Pakistan is one of the largest recipients of US foreign aid and the cutback announced is only a small proportion of the billions in civil and military assistance it gets each year.
But it could presage greater cuts as calls grow in the United States to penalize Islamabad for failing to act against militant groups and, at worst, helping them, following the secret US raid on a Pakistan military town in which Al-Qaeda leader Osama Bin Laden was killed.
Home-made bombs or improvised explosive devices (IEDs) are among militants’ most effective weapons against US and coalition troops in Afghanistan as they struggle to fight a resurgent Taleban insurgency.
Many are made using ammonium nitrate, a common fertilizer smuggled across the border from Pakistan. The freeze on US aid was agreed as part of a defense bill that is expected to be passed this week.
The United States wants “assurances that Pakistan is countering improvised explosive devices in their country that are targeting our coalition forces,” Representative Howard McKeon, a House Republican, told reporters.
The United States has allocated some $20 billion in security and economic aid to Pakistan since 2001, much of it in the form of reimbursements for assistance in fighting militants.
But US lawmakers have expressed increasing frustration with Pakistan’s efforts in the war.
There have been numerous proposals to make US aid to Pakistan conditional on more cooperation in fighting militants such as the Haqqani network Washington believes operates out of Pakistan and battles US troops in Afghanistan.
But Pakistan’s civilian leaders have in the past warned against aid cuts, saying it would only harden public opinion against the United States.
Pakistan says it is doing all it can to fight Al-Qaeda and the Taleban and has lost thousands of soldiers since it joined the US-led war in 2001, some of them at the hands of coalition troops.
Islamabad has accused NATO of deliberately killing 24 Pakistani soldiers in an air strike near the Afghan border last month and shut down supplies for foreign troops in Afghanistan in anger.
The decision to freeze aid could prompt Pakistan to harden its stance toward Washington.
“I think the Pakistan side will understand the type of signal that is coming, which shows it’s not only a question of aid,” said former general and security analyst Talat Masood.

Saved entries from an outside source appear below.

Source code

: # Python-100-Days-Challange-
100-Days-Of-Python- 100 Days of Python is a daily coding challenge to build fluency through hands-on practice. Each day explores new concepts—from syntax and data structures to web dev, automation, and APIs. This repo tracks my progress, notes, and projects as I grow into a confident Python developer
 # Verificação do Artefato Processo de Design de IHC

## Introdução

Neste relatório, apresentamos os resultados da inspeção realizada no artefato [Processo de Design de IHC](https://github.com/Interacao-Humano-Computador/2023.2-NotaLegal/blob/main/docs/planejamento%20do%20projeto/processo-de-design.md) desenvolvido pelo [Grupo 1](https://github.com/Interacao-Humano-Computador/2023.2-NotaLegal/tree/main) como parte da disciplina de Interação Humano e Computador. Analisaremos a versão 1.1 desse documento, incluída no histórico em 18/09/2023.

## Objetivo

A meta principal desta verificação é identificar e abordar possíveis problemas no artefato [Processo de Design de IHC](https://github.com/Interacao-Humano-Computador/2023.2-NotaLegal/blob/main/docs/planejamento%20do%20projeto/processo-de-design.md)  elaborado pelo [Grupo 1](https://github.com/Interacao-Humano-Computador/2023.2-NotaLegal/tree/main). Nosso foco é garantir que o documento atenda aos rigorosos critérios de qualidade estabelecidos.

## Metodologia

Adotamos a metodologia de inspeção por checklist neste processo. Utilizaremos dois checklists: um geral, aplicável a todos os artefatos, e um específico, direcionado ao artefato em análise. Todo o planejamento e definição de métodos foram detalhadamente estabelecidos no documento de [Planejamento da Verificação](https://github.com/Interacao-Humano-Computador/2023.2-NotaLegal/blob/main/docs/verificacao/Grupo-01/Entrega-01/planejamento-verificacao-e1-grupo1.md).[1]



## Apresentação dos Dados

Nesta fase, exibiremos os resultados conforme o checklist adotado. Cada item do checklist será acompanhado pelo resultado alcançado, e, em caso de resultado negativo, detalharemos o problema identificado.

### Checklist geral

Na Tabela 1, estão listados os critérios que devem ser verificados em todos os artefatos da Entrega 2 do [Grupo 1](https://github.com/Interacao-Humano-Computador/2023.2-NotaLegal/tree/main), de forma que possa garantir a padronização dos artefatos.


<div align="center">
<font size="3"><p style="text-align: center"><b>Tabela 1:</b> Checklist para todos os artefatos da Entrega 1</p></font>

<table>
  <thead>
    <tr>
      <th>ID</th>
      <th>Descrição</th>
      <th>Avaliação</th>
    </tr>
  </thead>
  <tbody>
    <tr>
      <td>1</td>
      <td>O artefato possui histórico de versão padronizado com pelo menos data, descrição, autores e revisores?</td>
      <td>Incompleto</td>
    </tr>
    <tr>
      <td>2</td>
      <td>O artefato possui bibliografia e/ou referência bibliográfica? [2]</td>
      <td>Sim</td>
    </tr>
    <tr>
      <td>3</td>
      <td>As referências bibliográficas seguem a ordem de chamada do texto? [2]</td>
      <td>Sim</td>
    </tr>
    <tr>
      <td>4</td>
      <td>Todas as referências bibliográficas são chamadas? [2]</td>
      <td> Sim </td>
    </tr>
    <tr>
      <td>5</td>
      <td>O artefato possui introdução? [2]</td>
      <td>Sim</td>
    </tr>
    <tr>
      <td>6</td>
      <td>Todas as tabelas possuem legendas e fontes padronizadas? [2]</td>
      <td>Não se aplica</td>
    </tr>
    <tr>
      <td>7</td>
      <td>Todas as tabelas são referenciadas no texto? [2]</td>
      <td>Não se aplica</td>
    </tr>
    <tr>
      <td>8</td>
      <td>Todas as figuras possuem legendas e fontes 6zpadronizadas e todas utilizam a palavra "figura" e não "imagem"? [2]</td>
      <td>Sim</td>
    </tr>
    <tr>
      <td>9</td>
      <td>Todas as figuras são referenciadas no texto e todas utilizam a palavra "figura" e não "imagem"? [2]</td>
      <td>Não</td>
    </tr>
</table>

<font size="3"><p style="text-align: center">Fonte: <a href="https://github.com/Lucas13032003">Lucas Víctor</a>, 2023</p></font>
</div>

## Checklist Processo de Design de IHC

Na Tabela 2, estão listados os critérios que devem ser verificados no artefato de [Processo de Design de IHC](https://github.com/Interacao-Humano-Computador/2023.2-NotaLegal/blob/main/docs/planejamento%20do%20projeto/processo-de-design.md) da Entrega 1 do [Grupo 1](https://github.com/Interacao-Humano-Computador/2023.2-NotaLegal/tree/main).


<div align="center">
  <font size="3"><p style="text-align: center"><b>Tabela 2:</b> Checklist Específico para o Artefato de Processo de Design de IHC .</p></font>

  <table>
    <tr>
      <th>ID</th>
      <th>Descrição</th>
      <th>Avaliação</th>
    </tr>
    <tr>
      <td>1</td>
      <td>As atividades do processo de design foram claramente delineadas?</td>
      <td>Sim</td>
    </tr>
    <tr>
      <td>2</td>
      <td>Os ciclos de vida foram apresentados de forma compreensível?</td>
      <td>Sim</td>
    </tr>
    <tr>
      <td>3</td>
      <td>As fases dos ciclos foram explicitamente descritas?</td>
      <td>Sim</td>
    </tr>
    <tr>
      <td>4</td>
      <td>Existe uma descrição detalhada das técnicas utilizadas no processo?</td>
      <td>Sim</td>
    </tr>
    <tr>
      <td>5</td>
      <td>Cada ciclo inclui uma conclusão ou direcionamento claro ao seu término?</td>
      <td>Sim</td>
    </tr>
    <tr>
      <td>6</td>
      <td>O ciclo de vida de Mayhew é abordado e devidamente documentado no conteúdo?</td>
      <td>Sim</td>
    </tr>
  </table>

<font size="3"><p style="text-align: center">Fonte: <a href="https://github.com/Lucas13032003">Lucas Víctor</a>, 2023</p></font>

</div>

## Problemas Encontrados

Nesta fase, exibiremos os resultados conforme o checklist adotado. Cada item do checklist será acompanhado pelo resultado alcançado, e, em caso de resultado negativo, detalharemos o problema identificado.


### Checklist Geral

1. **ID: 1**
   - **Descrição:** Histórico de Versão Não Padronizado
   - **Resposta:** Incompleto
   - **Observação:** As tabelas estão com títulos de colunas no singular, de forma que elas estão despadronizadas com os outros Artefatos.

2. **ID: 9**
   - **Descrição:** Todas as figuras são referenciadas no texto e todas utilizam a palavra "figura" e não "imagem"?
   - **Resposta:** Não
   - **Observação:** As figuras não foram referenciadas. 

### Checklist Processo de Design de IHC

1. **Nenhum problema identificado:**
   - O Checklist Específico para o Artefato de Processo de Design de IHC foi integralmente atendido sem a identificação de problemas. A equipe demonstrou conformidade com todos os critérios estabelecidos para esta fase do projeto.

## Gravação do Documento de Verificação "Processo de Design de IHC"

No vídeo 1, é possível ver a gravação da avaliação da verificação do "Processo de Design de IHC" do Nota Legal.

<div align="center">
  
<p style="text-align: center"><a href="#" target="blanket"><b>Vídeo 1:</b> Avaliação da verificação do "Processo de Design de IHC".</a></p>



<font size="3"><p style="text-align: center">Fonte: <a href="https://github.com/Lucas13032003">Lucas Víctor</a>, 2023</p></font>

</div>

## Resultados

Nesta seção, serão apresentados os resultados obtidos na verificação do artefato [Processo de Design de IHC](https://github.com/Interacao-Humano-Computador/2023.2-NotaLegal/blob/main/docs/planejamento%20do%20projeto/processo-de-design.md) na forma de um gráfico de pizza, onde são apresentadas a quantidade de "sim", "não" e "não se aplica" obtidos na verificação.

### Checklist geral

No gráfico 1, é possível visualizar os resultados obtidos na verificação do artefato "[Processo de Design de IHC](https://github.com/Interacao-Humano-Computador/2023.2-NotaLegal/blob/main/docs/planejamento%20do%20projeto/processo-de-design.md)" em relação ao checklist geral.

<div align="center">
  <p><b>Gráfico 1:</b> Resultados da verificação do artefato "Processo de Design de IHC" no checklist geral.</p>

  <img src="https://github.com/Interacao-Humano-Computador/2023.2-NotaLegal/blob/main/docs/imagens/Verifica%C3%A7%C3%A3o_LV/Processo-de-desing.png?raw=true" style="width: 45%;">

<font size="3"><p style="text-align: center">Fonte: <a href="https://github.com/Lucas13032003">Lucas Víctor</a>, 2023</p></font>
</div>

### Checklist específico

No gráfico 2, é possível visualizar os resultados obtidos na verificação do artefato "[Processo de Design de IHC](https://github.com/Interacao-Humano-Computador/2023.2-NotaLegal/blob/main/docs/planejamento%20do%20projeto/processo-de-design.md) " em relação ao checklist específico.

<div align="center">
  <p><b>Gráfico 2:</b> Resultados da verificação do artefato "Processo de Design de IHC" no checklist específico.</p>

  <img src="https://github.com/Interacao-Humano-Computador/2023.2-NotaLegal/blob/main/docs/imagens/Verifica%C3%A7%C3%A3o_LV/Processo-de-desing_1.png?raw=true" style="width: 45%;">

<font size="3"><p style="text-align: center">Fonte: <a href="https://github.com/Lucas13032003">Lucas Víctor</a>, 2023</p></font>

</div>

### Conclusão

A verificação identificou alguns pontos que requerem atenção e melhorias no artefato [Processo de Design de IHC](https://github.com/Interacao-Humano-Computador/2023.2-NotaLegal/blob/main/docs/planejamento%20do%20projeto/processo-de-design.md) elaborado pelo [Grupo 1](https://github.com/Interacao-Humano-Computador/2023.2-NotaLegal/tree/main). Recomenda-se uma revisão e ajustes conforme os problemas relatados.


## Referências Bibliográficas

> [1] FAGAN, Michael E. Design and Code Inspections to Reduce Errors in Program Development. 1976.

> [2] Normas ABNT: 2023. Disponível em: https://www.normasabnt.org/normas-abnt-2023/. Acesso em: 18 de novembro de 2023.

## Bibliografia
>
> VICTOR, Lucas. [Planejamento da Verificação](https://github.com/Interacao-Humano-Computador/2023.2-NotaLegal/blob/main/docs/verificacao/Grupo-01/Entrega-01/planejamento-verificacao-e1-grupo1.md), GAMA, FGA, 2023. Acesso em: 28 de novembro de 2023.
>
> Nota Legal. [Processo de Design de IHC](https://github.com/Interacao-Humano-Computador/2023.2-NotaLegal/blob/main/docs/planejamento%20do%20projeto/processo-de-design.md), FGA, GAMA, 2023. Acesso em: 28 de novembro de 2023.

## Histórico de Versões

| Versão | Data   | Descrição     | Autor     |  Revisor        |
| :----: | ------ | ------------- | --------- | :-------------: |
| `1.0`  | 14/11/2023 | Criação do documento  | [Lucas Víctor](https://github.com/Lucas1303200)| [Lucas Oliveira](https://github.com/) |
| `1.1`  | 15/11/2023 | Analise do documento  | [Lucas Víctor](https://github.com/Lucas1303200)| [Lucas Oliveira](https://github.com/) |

“The whole attitude of the US and the relationship will be affected by these measures because they know Pakistan will not be in a position to control the smuggling.”
Pakistan’s foreign ministry spokesman, Abdul Basit, suggested pressure from the United States would hurt ties.
“We believe in cooperative approaches rather than doing things which can only complicate matters,” he said.
US lawmakers said that many Afghan bombs are made with fertilizer smuggled by militants across the border from Pakistan into Afghanistan.
“The vast majority of the material used to make improvised explosive devices used against US forces in Afghanistan originates from two fertilizer factories inside Pakistan,” Senator John McCain, a Republican, said in the Senate last week.
A Congressional Research Service report in October said the Pakistani factories, owned by one of the country’s biggest companies, Pakarab, have been producing over 300,000 metric tons of ammonium nitrate per year since 2004.
The United States has urged Pakistan to strictly regulate the distribution of ammonium nitrate to Afghanistan. So far, Pakistan has only produced draft legislation on the issue.
Analysts say US demands will be tough to meet because of rampant corruption on both sides of the porous border which makes smuggling easy.
One businessman explained how easy it is to get through security.
“We pay a 1,200-rupee ($13) bribe to the Pakistani Frontiers Corps on the border for every car carrying fertilizer,” said Kamal Khan in the border town of Chaman.
“Fertilizer is smuggled on trucks, pickup trucks, motorcycles, bicycles and donkey carts.”
Pakistan’s fragile economy is heavily dependent on agriculture so cutting down on fertilizer output would hurt the sector.
“If you say, ‘Okay you can only produce these ureas and you cannot produce the nitrates’ it means you are going to impose unrealistic terms on Pakistan,” said Amir Rana, director of the Pakistan Institute for Peace Studies.
The provision freezing $700 million in aid was agreed upon by leaders of the armed services committees from both parties in the House and Senate, including McCain. It is part of compromise legislation authorizing US defense programs expected to be approved this week, McKeon said.
He said the bill would also require the Pentagon to deliver a strategy for improving the effectiveness of US aid to Pakistan.